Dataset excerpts
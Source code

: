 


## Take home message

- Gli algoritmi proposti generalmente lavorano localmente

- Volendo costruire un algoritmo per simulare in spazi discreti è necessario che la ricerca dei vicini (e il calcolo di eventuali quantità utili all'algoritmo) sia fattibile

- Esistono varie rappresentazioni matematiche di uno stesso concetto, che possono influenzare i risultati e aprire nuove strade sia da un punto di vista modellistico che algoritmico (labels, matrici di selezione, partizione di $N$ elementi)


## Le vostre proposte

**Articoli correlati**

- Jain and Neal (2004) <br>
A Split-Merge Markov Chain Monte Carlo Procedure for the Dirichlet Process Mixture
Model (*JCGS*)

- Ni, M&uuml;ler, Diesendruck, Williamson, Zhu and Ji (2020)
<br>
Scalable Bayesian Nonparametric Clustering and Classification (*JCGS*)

TO DO:
Some lines of the data may hold the word "JCGS". Say how many do, with nothing else.

SOLUTION TO THE PROBLEM:
2